De laatste weken zijn of worden er veel mensen op mijn social-media-tijdlijn ziek, zwak of misselijk. Of ze zijn, zonder dat ik wist dat ze überhaupt ‘weg’ waren weer ‘in de lucht’ of ”helemaal BACK!’
Zal het de griep nog steeds zijn, of is er iets anders gaande?
Natuurlijk weet ik dat niet precies en dat hoef ik ook niet te weten.
Wat ik wél weet is dat het verdomde moeilijk is om (op tijd) toe te geven dat de emmer voller is gedruppeld dan nog prettig voelt, of dat die 621 ballen in de lucht houden inmiddels voor enige vermoeidheid in de jongleerspiertjes zorgt. We voelen het meestal duidelijk, van een kilometer afstand, aankomen.. en tóch trekken we niet aan de bel. Vragen we niet om hulp, een hand of een schouder. Waarom is dat nou zo ingewikkeld?
Simpel.
We zijn bang.
Bang dat het nooit meer goed komt als we het hardop zeggen. Bang dat anderen ons slap of zelfs losers vinden. Bang dat de put nóóit meer dicht kan als ie eenmaal open is.

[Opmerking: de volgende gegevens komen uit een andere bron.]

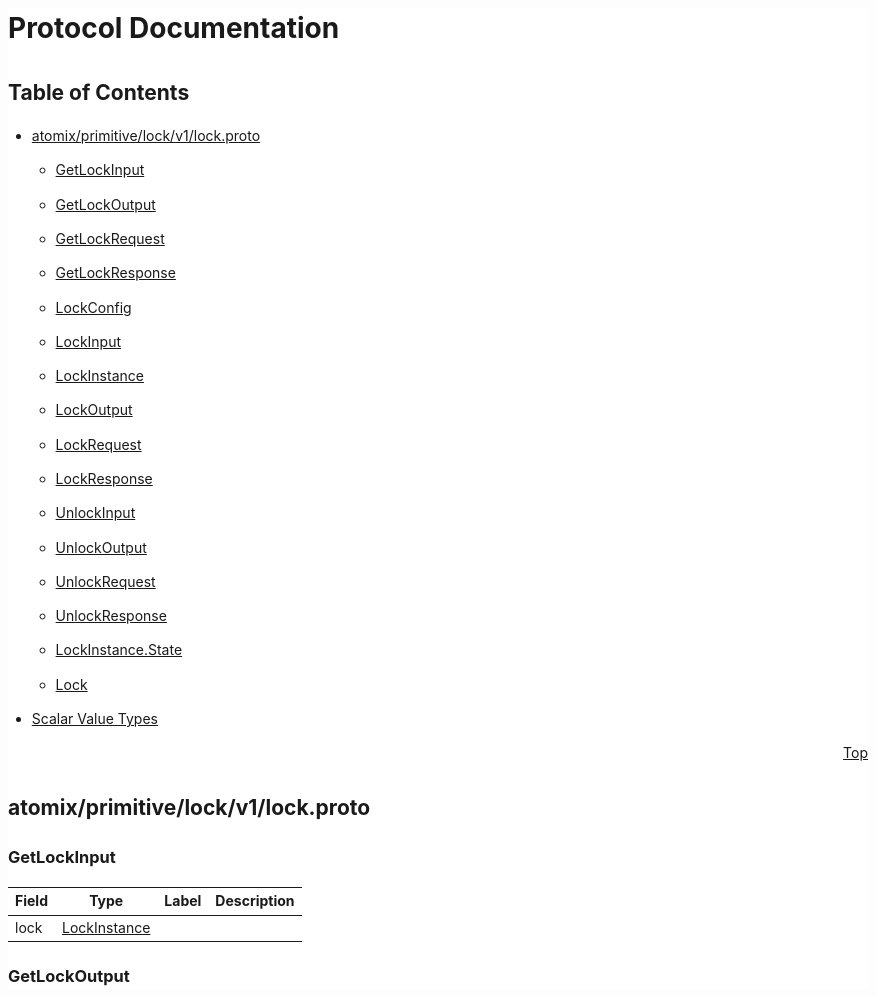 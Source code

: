 # Protocol Documentation
<a name="top"></a>

## Table of Contents

- [atomix/primitive/lock/v1/lock.proto](#atomix_primitive_lock_v1_lock-proto)
    - [GetLockInput](#atomix-primitive-lock-v1-GetLockInput)
    - [GetLockOutput](#atomix-primitive-lock-v1-GetLockOutput)
    - [GetLockRequest](#atomix-primitive-lock-v1-GetLockRequest)
    - [GetLockResponse](#atomix-primitive-lock-v1-GetLockResponse)
    - [LockConfig](#atomix-primitive-lock-v1-LockConfig)
    - [LockInput](#atomix-primitive-lock-v1-LockInput)
    - [LockInstance](#atomix-primitive-lock-v1-LockInstance)
    - [LockOutput](#atomix-primitive-lock-v1-LockOutput)
    - [LockRequest](#atomix-primitive-lock-v1-LockRequest)
    - [LockResponse](#atomix-primitive-lock-v1-LockResponse)
    - [UnlockInput](#atomix-primitive-lock-v1-UnlockInput)
    - [UnlockOutput](#atomix-primitive-lock-v1-UnlockOutput)
    - [UnlockRequest](#atomix-primitive-lock-v1-UnlockRequest)
    - [UnlockResponse](#atomix-primitive-lock-v1-UnlockResponse)
  
    - [LockInstance.State](#atomix-primitive-lock-v1-LockInstance-State)
  
    - [Lock](#atomix-primitive-lock-v1-Lock)
  
- [Scalar Value Types](#scalar-value-types)



<a name="atomix_primitive_lock_v1_lock-proto"></a>
<p align="right"><a href="#top">Top</a></p>

## atomix/primitive/lock/v1/lock.proto



<a name="atomix-primitive-lock-v1-GetLockInput"></a>

### GetLockInput



| Field | Type | Label | Description |
| ----- | ---- | ----- | ----------- |
| lock | [LockInstance](#atomix-primitive-lock-v1-LockInstance) |  |  |






<a name="atomix-primitive-lock-v1-GetLockOutput"></a>

### GetLockOutput


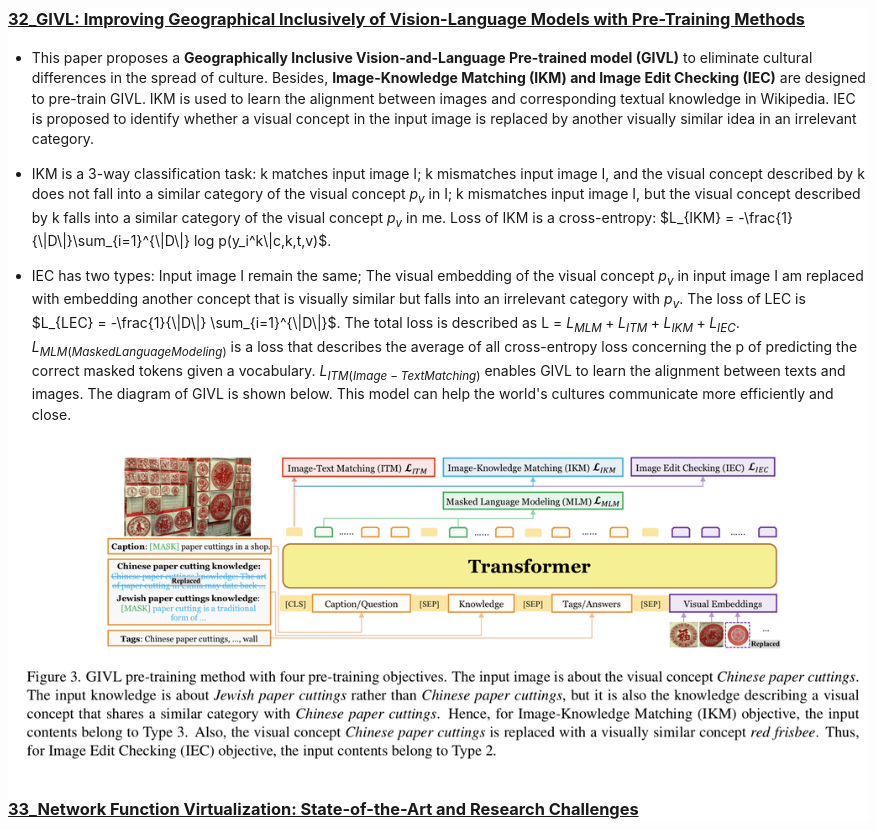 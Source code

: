 ### [32_GIVL: Improving Geographical Inclusively of Vision-Language Models with Pre-Training Methods](https://arxiv.org/abs/2301.01893)

- This paper proposes a **Geographically Inclusive Vision-and-Language Pre-trained model (GIVL)** to eliminate cultural differences in the spread of culture. Besides, **Image-Knowledge Matching (IKM) and Image Edit Checking (IEC)** are designed to pre-train GIVL. IKM is used to learn the alignment between images and corresponding textual knowledge in Wikipedia. IEC is proposed to identify whether a visual concept in the input image is replaced by another visually similar idea in an irrelevant category.

- IKM is a 3-way classification task: k matches input image I; k mismatches input image I, and the visual concept described by k does not fall into a similar category of the visual concept $p_v$ in I; k mismatches input image I, but the visual concept described by k falls into a similar category of the visual concept $p_v$ in me. Loss of IKM is a cross-entropy: $L_{IKM} = -\frac{1}{\|D\|}\sum_{i=1}^{\|D\|} log p(y_i^k\|c,k,t,v)$.

- IEC has two types: Input image I remain the same; The visual embedding of the visual concept $p_v$ in input image I am replaced with embedding another concept that is visually similar but falls into an irrelevant category with $p_v$. The loss of LEC is $L_{LEC} = -\frac{1}{\|D\|} \sum_{i=1}^{\|D\|}$. The total loss is described as L = $L_{MLM} + L_{ITM} + L_{IKM} + L_{IEC}$. $L_{MLM(Masked Language Modeling)}$ is a loss that describes the average of all cross-entropy loss concerning the p of predicting the correct masked tokens given a vocabulary. $L_{ITM(Image-Text Matching)}$ enables GIVL to learn the alignment between texts and images. The diagram of GIVL is shown below. This model can help the world's cultures communicate more efficiently and close.

![Framework of GIVL](/images/DailyPaper/04/02.jpeg "Framework of GIVL")

### [33_Network Function Virtualization: State-of-the-Art and Research Challenges](http://ieeexplore.ieee.org/document/7243304/)
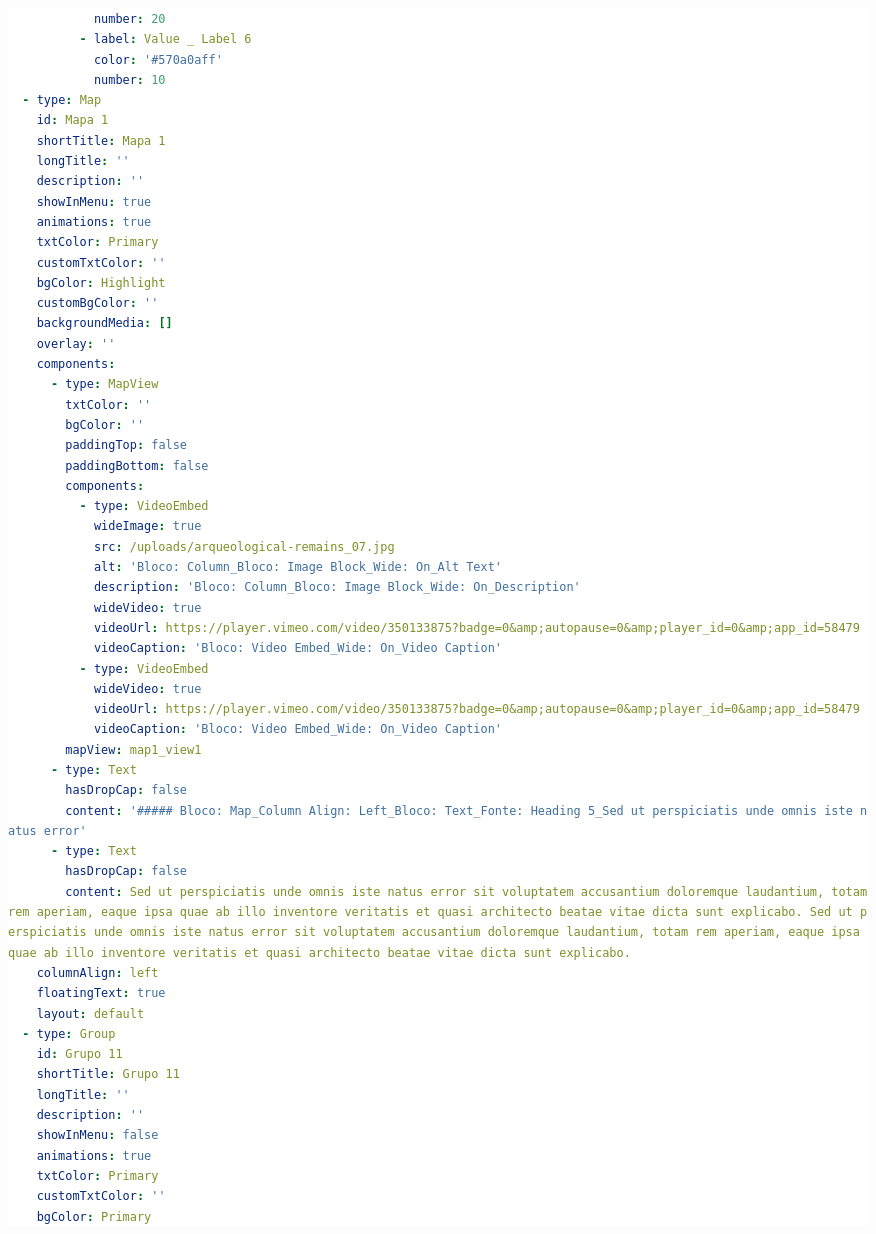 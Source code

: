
 ```yaml
            number: 20
          - label: Value _ Label 6
            color: '#570a0aff'
            number: 10
  - type: Map
    id: Mapa 1
    shortTitle: Mapa 1
    longTitle: ''
    description: ''
    showInMenu: true
    animations: true
    txtColor: Primary
    customTxtColor: ''
    bgColor: Highlight
    customBgColor: ''
    backgroundMedia: []
    overlay: ''
    components:
      - type: MapView
        txtColor: ''
        bgColor: ''
        paddingTop: false
        paddingBottom: false
        components:
          - type: VideoEmbed
            wideImage: true
            src: /uploads/arqueological-remains_07.jpg
            alt: 'Bloco: Column_Bloco: Image Block_Wide: On_Alt Text'
            description: 'Bloco: Column_Bloco: Image Block_Wide: On_Description'
            wideVideo: true
            videoUrl: https://player.vimeo.com/video/350133875?badge=0&amp;autopause=0&amp;player_id=0&amp;app_id=58479
            videoCaption: 'Bloco: Video Embed_Wide: On_Video Caption'
          - type: VideoEmbed
            wideVideo: true
            videoUrl: https://player.vimeo.com/video/350133875?badge=0&amp;autopause=0&amp;player_id=0&amp;app_id=58479
            videoCaption: 'Bloco: Video Embed_Wide: On_Video Caption'
        mapView: map1_view1
      - type: Text
        hasDropCap: false
        content: '##### Bloco: Map_Column Align: Left_Bloco: Text_Fonte: Heading 5_Sed ut perspiciatis unde omnis iste natus error'
      - type: Text
        hasDropCap: false
        content: Sed ut perspiciatis unde omnis iste natus error sit voluptatem accusantium doloremque laudantium, totam rem aperiam, eaque ipsa quae ab illo inventore veritatis et quasi architecto beatae vitae dicta sunt explicabo. Sed ut perspiciatis unde omnis iste natus error sit voluptatem accusantium doloremque laudantium, totam rem aperiam, eaque ipsa quae ab illo inventore veritatis et quasi architecto beatae vitae dicta sunt explicabo.
    columnAlign: left
    floatingText: true
    layout: default
  - type: Group
    id: Grupo 11
    shortTitle: Grupo 11
    longTitle: ''
    description: ''
    showInMenu: false
    animations: true
    txtColor: Primary
    customTxtColor: ''
    bgColor: Primary
``` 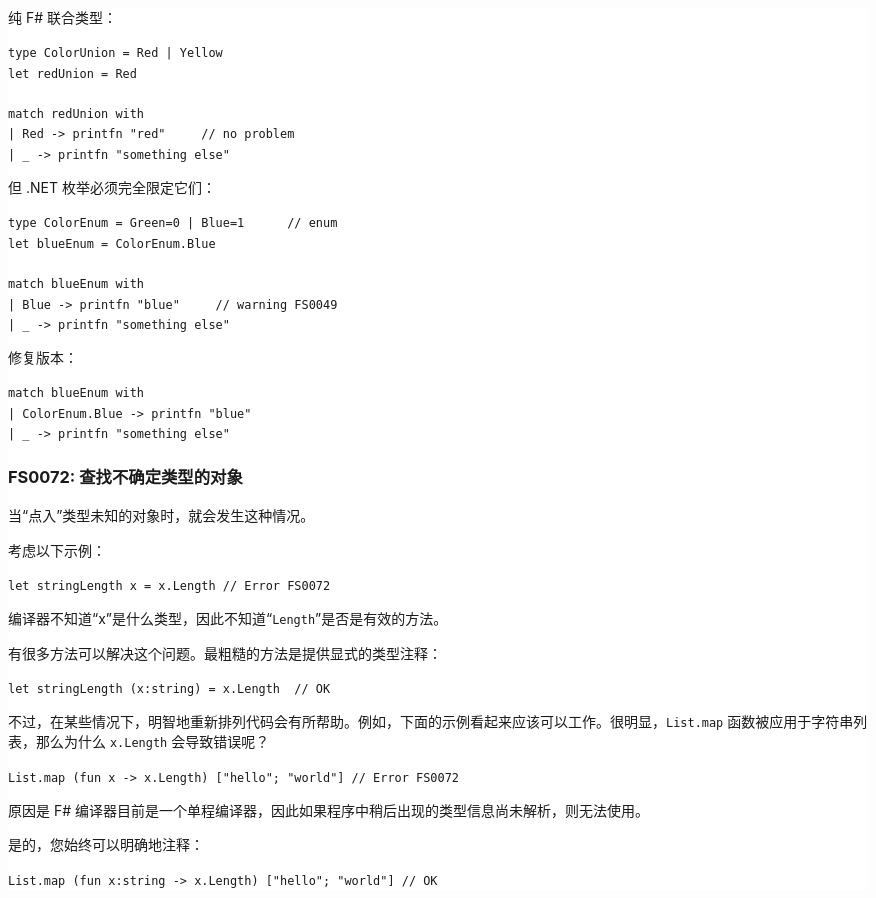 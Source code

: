 纯 F# 联合类型：

```F#
type ColorUnion = Red | Yellow
let redUnion = Red

match redUnion with
| Red -> printfn "red"     // no problem
| _ -> printfn "something else"
```

但 .NET 枚举必须完全限定它们：

```F#
type ColorEnum = Green=0 | Blue=1      // enum
let blueEnum = ColorEnum.Blue

match blueEnum with
| Blue -> printfn "blue"     // warning FS0049
| _ -> printfn "something else"
```

修复版本：

```F#
match blueEnum with
| ColorEnum.Blue -> printfn "blue"
| _ -> printfn "something else"
```

### FS0072: 查找不确定类型的对象

当“点入”类型未知的对象时，就会发生这种情况。

考虑以下示例：

```F#
let stringLength x = x.Length // Error FS0072
```

编译器不知道“x”是什么类型，因此不知道“`Length`”是否是有效的方法。

有很多方法可以解决这个问题。最粗糙的方法是提供显式的类型注释：

```F#
let stringLength (x:string) = x.Length  // OK
```

不过，在某些情况下，明智地重新排列代码会有所帮助。例如，下面的示例看起来应该可以工作。很明显，`List.map` 函数被应用于字符串列表，那么为什么 `x.Length` 会导致错误呢？

```F#
List.map (fun x -> x.Length) ["hello"; "world"] // Error FS0072
```

原因是 F# 编译器目前是一个单程编译器，因此如果程序中稍后出现的类型信息尚未解析，则无法使用。

是的，您始终可以明确地注释：

```F#
List.map (fun x:string -> x.Length) ["hello"; "world"] // OK
```
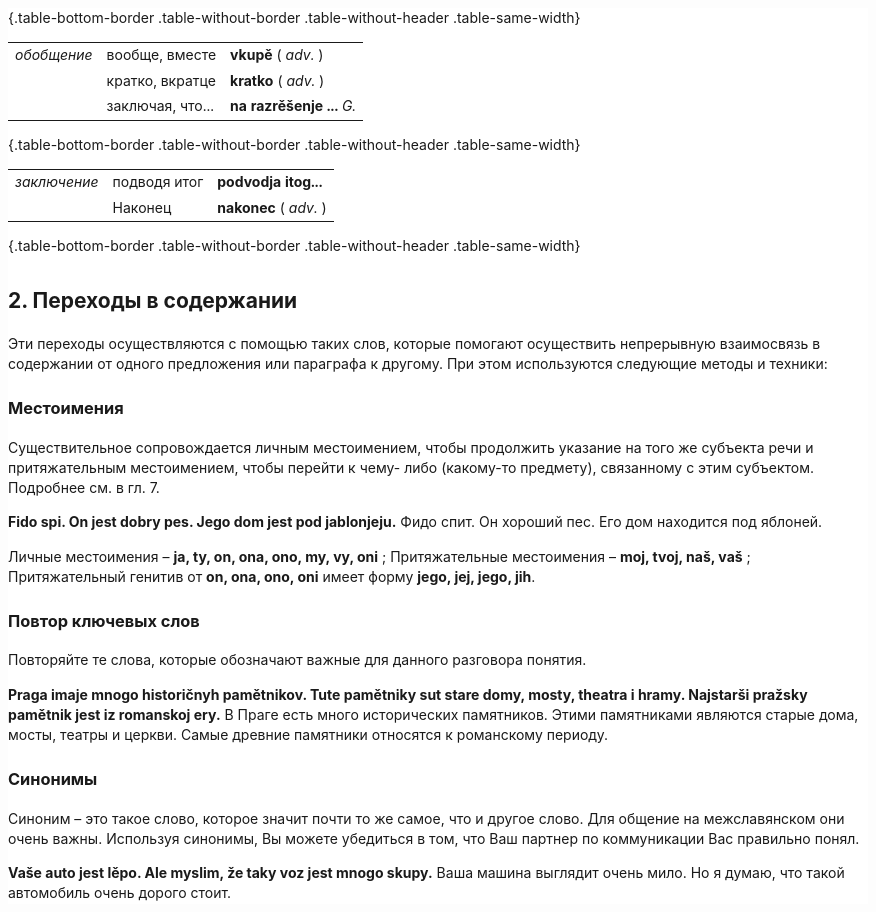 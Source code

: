 {.table-bottom-border .table-without-border .table-without-header .table-same-width}

|             |                  |                            |
| ----------- | ---------------- | -------------------------- |
| _обобщение_ | вообще, вместе   | **vkupě** ( _adv._ )       |
|             | кратко, вкратце  | **kratko** ( _adv._ )      |
|             | заключая, что... | **na razrěšenje ...** _G._ |

{.table-bottom-border .table-without-border .table-without-header .table-same-width}

|              |              |                        |
| ------------ | ------------ | ---------------------- |
| _заключение_ | подводя итог | **podvodja itog...**   |
|              | Наконец      | **nakonec** ( _adv._ ) |

{.table-bottom-border .table-without-border .table-without-header .table-same-width}

## 2. Переходы в содержании

Эти переходы осуществляются с помощью таких слов, которые помогают осуществить непрерывную взаимосвязь в содержании от одного предложения или параграфа к другому. При этом используются следующие методы и техники:

### Местоимения

Существительное сопровождается личным местоимением, чтобы продолжить указание на того же субъекта речи и притяжательным местоимением, чтобы перейти к чему- либо (какому-то предмету), связанному с этим субъектом. Подробнее см. в гл. 7.

**Fido spi. On jest dobry pes. Jego dom jest pod jablonjeju.**
Фидо спит. Он хороший пес. Его дом находится под яблоней.

Личные местоимения – **ja, ty, on, ona, ono, my, vy, oni** ;
Притяжательные местоимения – **moj, tvoj, naš, vaš** ;
Притяжательный генитив от **on, ona, ono, oni** имеет форму **jego, jej, jego, jih**.

### Повтор ключевых слов

Повторяйте те слова, которые обозначают важные для данного разговора понятия.

**Praga imaje mnogo historičnyh pamětnikov. Tute pamětniky sut stare domy, mosty, theatra i hramy. Najstarši pražsky pamětnik jest iz romanskoj ery.**
В Праге есть много исторических памятников. Этими памятниками являются старые дома, мосты, театры и церкви. Самые древние памятники относятся к романскому периоду.

### Синонимы

Синоним – это такое слово, которое значит почти то же самое, что и другое слово. Для общение на межславянском они очень важны. Используя синонимы, Вы можете убедиться в том, что Ваш партнер по коммуникации Вас правильно понял.

**Vaše auto jest lěpo. Ale myslim, že taky voz jest mnogo skupy.**
Ваша машина выглядит очень мило. Но я думаю, что такой автомобиль очень дорого стоит.
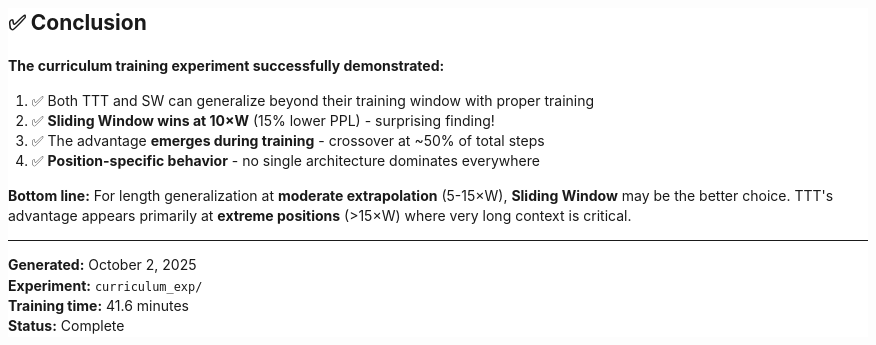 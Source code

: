 
## ✅ Conclusion

**The curriculum training experiment successfully demonstrated:**

1. ✅ Both TTT and SW can generalize beyond their training window with proper training
2. ✅ **Sliding Window wins at 10×W** (15% lower PPL) - surprising finding!
3. ✅ The advantage **emerges during training** - crossover at ~50% of total steps
4. ✅ **Position-specific behavior** - no single architecture dominates everywhere

**Bottom line:** For length generalization at **moderate extrapolation** (5-15×W), **Sliding Window** may be the better choice. TTT's advantage appears primarily at **extreme positions** (>15×W) where very long context is critical.

---

**Generated:** October 2, 2025  
**Experiment:** `curriculum_exp/`  
**Training time:** 41.6 minutes  
**Status:** Complete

Dus.. we bikkelen door. En door. Tot de griep komt. Of de hernia. Of.. En dan móeten we wel op de rem. Of erger.
Wat als we nou eens vóór die tijd om hulp vragen? Gaan delen hoe snel de emmer zich vult?
En wat als we eens eerder een hand uitsteken? Vragen hoe iemand zich voelt?
Samen delen.
Ook als het even niet meer gaat.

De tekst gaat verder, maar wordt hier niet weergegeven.